[Start of Attachment]

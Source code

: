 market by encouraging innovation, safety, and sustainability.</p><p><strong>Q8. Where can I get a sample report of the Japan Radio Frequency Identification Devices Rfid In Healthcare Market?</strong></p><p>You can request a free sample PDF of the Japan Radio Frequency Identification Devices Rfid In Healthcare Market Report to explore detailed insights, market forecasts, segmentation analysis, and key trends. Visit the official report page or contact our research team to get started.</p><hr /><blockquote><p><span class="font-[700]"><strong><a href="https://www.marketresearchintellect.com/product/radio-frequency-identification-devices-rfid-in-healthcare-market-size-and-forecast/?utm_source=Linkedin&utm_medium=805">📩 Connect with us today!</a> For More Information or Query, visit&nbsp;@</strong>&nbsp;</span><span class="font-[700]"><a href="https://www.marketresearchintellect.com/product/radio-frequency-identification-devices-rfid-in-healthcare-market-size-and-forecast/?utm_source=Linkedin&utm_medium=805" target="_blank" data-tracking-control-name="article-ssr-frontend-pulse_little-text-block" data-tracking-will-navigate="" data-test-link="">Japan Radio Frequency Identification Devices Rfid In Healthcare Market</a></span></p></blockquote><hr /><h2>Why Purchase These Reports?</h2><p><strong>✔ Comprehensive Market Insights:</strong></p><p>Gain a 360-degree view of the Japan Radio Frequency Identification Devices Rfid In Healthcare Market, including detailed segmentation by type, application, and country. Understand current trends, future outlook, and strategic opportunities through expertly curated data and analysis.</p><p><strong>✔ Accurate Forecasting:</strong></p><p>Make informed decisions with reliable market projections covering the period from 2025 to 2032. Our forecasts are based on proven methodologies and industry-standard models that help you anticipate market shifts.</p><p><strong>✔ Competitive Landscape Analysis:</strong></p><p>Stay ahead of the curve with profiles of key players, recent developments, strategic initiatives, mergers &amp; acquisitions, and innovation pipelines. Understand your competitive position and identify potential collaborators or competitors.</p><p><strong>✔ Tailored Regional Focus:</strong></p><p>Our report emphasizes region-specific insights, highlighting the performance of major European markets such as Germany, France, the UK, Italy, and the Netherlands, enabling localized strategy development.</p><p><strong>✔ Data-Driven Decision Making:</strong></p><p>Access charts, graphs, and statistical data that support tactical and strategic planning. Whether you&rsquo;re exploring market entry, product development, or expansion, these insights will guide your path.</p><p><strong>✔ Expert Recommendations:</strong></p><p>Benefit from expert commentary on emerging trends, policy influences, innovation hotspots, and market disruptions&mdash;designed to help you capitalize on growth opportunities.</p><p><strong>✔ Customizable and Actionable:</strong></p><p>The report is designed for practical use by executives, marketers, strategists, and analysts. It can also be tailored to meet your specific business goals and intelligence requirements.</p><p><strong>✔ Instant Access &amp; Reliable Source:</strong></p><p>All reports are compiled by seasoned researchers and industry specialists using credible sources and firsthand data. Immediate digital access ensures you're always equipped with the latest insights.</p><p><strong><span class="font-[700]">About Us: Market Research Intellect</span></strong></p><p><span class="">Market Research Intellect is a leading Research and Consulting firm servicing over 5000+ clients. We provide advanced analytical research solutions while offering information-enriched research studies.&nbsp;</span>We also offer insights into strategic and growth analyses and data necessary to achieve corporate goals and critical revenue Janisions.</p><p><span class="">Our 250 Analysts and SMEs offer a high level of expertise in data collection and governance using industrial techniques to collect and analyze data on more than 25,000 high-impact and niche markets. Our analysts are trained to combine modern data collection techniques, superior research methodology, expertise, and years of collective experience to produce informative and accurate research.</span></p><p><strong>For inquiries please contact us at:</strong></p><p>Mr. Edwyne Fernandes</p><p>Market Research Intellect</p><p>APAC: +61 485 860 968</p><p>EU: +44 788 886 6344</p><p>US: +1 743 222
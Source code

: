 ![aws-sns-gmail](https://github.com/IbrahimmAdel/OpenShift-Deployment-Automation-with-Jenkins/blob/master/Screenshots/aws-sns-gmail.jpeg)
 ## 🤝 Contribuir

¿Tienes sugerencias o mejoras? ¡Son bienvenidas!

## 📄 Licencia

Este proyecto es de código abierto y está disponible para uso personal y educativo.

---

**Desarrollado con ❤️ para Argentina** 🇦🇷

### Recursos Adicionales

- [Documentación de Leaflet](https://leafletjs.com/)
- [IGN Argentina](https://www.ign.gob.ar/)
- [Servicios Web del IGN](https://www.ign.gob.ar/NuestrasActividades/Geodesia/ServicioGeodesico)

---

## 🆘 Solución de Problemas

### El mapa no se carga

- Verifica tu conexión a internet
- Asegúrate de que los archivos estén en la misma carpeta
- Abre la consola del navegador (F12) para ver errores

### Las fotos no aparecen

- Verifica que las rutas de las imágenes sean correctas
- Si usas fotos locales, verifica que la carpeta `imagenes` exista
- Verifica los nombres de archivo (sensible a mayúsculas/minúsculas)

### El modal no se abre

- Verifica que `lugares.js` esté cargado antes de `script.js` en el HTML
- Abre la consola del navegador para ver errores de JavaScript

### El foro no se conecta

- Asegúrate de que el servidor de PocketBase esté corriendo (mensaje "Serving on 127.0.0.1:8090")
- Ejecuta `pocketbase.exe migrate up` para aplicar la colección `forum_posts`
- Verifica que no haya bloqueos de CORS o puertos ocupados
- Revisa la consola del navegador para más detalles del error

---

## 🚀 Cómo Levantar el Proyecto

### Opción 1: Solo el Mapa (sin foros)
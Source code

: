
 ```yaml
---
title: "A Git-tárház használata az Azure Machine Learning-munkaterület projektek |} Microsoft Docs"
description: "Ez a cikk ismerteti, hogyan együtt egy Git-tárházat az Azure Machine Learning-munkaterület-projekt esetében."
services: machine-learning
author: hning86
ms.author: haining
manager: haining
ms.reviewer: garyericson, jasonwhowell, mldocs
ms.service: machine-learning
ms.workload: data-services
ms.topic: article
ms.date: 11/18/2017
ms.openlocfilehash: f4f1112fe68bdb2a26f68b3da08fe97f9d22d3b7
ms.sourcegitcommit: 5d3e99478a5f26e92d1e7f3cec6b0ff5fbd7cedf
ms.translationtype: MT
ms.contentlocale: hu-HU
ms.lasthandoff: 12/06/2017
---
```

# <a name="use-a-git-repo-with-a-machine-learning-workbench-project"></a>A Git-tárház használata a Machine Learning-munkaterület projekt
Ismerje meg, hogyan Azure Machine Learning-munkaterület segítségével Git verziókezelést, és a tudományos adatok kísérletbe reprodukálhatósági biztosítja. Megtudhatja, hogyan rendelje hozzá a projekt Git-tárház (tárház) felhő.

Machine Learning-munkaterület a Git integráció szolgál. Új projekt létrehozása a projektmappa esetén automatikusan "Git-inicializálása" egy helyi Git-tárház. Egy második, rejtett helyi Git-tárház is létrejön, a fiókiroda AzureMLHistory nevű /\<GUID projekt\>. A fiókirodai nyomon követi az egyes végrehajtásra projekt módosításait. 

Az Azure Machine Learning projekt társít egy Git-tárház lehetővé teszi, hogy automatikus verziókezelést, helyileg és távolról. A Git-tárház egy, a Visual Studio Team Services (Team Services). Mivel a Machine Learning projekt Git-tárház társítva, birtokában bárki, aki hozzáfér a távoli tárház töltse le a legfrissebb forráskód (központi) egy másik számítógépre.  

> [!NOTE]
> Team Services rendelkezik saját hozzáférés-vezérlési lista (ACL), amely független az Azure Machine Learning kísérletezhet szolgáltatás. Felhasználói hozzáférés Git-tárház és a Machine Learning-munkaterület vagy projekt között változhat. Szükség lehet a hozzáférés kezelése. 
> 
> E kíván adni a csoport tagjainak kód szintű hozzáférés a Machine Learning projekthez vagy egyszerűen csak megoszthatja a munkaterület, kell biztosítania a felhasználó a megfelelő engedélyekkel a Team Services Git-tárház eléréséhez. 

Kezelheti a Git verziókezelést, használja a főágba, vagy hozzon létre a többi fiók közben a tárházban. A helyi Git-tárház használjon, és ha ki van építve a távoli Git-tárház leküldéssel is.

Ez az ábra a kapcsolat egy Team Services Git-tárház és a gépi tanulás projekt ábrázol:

[End of Attachment]

Reproduce every line in the records above that contains the word "hogyan".

REPLY TO THE EXERCISE ->
description: "Ez a cikk ismerteti, hogyan együtt egy Git-tárházat az Azure Machine Learning-munkaterület-projekt esetében."
Ismerje meg, hogyan Azure Machine Learning-munkaterület segítségével Git verziókezelést, és a tudományos adatok kísérletbe reprodukálhatósági biztosítja. Megtudhatja, hogyan rendelje hozzá a projekt Git-tárház (tárház) felhő.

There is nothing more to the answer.